December 2, 2016
Charting a Future for Nakashima’s “Experimental Field”
By JoAnn Greco
Stuart Weitzman School of Design
102 Meyerson Hall
210 South 34th Street
Philadelphia, PA 19104
Michael Grant
mrgrant@design.upenn.edu
215.898.2539
Update: On May 7, 2017, Professor Frank Matero and team will present their research at the 50th Anniversary Celebration of the Nakashima Arts Building. The day’s program includes a private tour of the Conoid Studio led by William Whitaker, Curator and Collections Manager, Penn Architectural Archives. RSVP on NakashimaFoundation.org.
Three years ago, George Nakashima Woodworkers (GNW)—the Bucks County complex where the famed Japanese-American furniture maker and architect lived and worked—approached The Architectural Conservation Laboratory (ACL) at PennDesign for help. The result was a five-year partnership beginning with the documentation and analysis of one of Nakashima’s most iconic structures, his Arts Building.
“Our work together clearly establishes why such relationships are so important for PennDesign,” says Frank Matero, ACL’s Faculty Director and Professor in the Graduate Program in Historic Preservation. “Not only do they extend our reach in terms of contemporary practice, but they bring contemporary problems into the academy.” Matero started the ACL in 1990, he explains, “precisely to give students the opportunity to work in the real world.”
To get the Nakashima project under way, two Penn PhD students dug into the mountain of drawings, correspondence, and other archival materials stored in Nakashima’s home, workshop and studio. They began to understand just how innovative an architect Nakashima—who is most celebrated for his distinct, organic wood furniture—was.
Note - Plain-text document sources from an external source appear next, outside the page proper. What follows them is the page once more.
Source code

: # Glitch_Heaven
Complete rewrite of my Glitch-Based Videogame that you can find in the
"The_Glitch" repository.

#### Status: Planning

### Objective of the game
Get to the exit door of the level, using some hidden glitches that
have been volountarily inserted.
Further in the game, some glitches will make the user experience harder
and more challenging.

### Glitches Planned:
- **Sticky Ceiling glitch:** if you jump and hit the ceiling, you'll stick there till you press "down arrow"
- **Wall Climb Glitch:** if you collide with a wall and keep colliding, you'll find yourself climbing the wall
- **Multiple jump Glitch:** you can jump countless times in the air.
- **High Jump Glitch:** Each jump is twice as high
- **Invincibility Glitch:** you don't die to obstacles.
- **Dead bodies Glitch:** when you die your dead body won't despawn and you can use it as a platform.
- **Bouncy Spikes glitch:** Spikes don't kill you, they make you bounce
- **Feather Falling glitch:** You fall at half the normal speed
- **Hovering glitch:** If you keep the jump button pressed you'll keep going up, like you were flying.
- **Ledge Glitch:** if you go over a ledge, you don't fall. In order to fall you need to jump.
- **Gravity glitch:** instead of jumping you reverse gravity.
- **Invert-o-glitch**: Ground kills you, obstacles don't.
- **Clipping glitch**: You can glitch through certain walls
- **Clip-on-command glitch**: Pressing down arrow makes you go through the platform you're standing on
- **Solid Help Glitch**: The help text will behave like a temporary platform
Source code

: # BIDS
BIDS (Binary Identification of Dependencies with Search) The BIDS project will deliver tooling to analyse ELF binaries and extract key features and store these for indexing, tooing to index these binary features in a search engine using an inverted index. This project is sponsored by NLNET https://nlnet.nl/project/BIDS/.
After he graduated from MIT with a master’s in architecture, Nakashima practiced briefly during the early 1930s in Japan with Antonin Raymond, an American architect who had worked with Frank Lloyd Wright on Tokyo’s Imperial Hotel. Upon his return to the States, though, Nakashima’s budding architectural career was cut short when he was interred at Camp Minidoka. There, under the tutelage of a fellow camp mate, he learned traditional Japanese joinery techniques.
When Raymond successfully petitioned for his release, Nakashima and his family made their way to Bucks County, where the Czech architect had set up his American shop in 1939. It was not far from here that Nakashima built his own arts and crafts campus—21 buildings in all—starting in the late 1940s. (The site is now both a National Historic Landmark and on the National Register of Historic Places.
“Nakashima had a great interest in resolving form through his roofs,” Matero says. “In creating innovative shapes such as the hyperbolic paraboloid, he offered his solution to the problem of spanning large spaces unencumbered by columns.” It was for this reason that architect and preservation student César Bargues Ballester, working on the ACL project, homed in on the Arts Building and Cloister, built between 1964-67, as worthy of his thesis and the research team’s focus.
The project earned a 2015 grant from the Getty Foundation’s initiative Keeping It Modern, which recognizes the significance of protecting the recent past. “We argued that while a lot of attention has been paid to orthodox modernism from the likes of Le Corbusier, Mies, and the mainstream modernists, the more craft-oriented traditions of which Nakashima was a leader in this country, had not been as well-recognized or studied,” Matero says.
Along with Matero and Bargues Ballester, now a Research Associate with the ACL, the team working through PennPraxis also includes co-project director William Whitaker, Curator and Collections Manager at Penn’s Architectural Archives, Adjunct Professor in the Graduate Program in Historic Preservation Michael Henry, and Landscape Architecture Lecturer Nicholas Pevzner.
The ACL’s overall analysis has led to the preparation of a conservation management plan that incorporates four phases. The first two—understanding the complex and its significance and putting Nakashima as an architect and the great American craft tradition of this area back into Modernism—have been accomplished. The next two steps comprise Phase II: developing policies to sustain and protect that significance in accordance with the vision of its stewards and, naturally, implementing those policies.
“Nakashima crafted a remarkable building, an American hybrid of industrial and hand-crafted materials and methods that has survived quite nicely,” says Matero. “We hope what we've done will enable the organization to move forward to eventually develop a vibrant yet respectful use and interpretive program for the whole campus. This first grant was for his signature building, but Nakashima used the entire property as an experimental field and we’re hoping to move forward to other buildings, probably tackling the Conoid Studio next. His genius was in creating a place for making and living art—every building, tree, and rock—is carefully considered as an expression of balance, function, and serenity, much like his furniture.”